In this episode we talk to Rev. Wilma Jakobsen, the first ordained woman in the Anglican Church of Southern Africa, and an anti-apartheid activist during the worst, and last years, of apartheid South Africa. We not only talk about her story, but we also talk about her reactions to Ferguson, and working through white privilege. We also talk about the future of not only her home country, but of the civil rights movement here in America. What does it mean, as a white person, to be a witness and ally to the experiences of People of Color? What does it mean when we say people are equal in the eyes of God?
Wilma Jakobsen was born in Cape Town, South Africa of immigrant parents from Denmark and Britain. She earned a Bachelor of Science from the University of Cape Town, worked as a high school physical science and math teacher, then came to the United States in 1984 to attend Fuller Seminary, Pasadena.
After obtaining her Master of Divinity from Fuller, she returned to South Africa to be ordained as a deacon. Four years later, when the Anglican Church of Southern Africa finally allowed it, she became the first female priest ordained by Archbishop Desmond Tutu. She worked for 15 years in the Diocese of Cape Town, in parishes in black townships, university towns, the cathedral, a rural parish with fishing and farming communities, and a 19-month stint as chaplain to Archbishop Tutu. During the apartheid years she was an anti-apartheid activist in church and faith based organizations, which crystallized her conviction of the connection between faith and social justice.
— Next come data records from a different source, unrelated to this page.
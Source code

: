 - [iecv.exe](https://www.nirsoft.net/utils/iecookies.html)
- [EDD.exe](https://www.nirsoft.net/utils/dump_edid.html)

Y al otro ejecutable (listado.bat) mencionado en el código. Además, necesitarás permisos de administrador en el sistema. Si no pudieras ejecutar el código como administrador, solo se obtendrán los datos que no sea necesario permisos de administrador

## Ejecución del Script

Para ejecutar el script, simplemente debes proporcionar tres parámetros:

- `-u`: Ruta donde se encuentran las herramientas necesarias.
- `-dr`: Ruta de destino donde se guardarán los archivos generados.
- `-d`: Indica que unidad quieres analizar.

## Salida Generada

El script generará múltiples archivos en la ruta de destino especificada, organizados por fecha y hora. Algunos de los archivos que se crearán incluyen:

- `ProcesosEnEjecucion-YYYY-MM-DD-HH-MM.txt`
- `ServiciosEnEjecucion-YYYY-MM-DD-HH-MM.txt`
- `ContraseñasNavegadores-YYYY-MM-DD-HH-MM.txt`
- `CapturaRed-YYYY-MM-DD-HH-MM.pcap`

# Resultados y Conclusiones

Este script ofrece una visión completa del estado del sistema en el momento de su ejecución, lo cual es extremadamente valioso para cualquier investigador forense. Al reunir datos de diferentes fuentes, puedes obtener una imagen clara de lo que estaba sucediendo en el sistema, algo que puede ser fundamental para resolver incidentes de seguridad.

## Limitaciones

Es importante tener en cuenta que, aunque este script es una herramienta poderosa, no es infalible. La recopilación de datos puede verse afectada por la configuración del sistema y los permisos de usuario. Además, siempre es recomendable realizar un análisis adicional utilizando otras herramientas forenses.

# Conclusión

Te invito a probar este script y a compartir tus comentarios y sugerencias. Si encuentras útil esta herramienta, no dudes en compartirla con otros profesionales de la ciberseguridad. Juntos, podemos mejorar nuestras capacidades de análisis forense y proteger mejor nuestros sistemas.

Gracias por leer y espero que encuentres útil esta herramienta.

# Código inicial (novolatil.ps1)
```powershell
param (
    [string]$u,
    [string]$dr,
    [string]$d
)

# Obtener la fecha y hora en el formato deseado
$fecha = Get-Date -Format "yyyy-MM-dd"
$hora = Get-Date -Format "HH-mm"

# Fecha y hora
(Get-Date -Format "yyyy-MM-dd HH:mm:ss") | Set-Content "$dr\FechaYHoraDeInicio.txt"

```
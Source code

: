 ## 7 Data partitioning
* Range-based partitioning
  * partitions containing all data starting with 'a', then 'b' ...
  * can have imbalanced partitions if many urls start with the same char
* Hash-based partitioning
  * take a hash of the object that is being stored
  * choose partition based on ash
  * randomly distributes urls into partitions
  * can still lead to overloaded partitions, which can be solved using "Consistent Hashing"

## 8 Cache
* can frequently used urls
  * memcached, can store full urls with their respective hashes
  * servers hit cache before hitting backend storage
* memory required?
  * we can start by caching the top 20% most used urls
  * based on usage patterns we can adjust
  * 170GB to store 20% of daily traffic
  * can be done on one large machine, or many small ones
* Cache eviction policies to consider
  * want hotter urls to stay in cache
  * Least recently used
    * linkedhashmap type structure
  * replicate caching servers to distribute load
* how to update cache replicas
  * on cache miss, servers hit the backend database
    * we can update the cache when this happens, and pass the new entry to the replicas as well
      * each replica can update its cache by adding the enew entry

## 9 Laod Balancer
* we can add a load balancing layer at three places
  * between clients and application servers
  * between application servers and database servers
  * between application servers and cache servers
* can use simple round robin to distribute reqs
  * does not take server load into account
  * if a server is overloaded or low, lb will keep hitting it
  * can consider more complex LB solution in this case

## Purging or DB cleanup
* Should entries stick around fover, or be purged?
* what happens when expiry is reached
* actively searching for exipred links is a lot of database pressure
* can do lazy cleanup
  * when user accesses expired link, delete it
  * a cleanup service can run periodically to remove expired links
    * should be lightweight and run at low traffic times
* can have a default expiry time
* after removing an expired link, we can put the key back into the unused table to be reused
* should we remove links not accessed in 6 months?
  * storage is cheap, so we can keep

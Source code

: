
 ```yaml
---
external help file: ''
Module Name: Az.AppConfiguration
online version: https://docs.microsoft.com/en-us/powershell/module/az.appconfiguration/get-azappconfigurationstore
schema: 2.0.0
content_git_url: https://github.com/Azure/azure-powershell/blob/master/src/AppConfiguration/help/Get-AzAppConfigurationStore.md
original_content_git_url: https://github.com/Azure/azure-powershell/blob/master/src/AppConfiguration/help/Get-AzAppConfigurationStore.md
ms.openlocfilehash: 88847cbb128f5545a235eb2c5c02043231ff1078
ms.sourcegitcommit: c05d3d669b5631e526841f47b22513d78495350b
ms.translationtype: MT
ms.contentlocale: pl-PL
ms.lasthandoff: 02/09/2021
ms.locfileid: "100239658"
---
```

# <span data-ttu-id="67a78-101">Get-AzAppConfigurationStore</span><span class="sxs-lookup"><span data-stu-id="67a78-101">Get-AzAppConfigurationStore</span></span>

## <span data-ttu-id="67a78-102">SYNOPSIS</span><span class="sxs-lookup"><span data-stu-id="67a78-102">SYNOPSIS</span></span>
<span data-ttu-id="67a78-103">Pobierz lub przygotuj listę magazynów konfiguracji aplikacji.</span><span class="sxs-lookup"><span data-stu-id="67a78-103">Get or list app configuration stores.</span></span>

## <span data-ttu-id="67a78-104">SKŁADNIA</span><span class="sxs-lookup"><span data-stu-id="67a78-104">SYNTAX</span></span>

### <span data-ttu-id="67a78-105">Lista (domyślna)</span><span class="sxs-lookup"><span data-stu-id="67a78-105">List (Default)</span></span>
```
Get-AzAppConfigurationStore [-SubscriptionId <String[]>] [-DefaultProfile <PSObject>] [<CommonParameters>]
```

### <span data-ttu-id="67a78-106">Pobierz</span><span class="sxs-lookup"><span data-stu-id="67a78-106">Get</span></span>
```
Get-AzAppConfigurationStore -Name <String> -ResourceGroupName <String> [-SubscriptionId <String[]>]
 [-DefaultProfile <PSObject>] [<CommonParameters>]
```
In 1997 she obtained a Master of Sacred Theology from Union Theological Seminary, New York. She was the Anglican chaplain at the University of Cape Town for six years, then joined the staff of All Saints Church, Pasadena in 2003, serving most recently as Senior Associate for Children, Youth & Families, Students & Young Adults. She is passionate about the integration of spirituality in all areas of life, and her belief that “ ministry built on a solid basis of prayer, relationships, loving pastoral care, mutual ministry with priest and people as equals, contemplation and action, creativity, Eucharist and social action, can transform people’s lives.”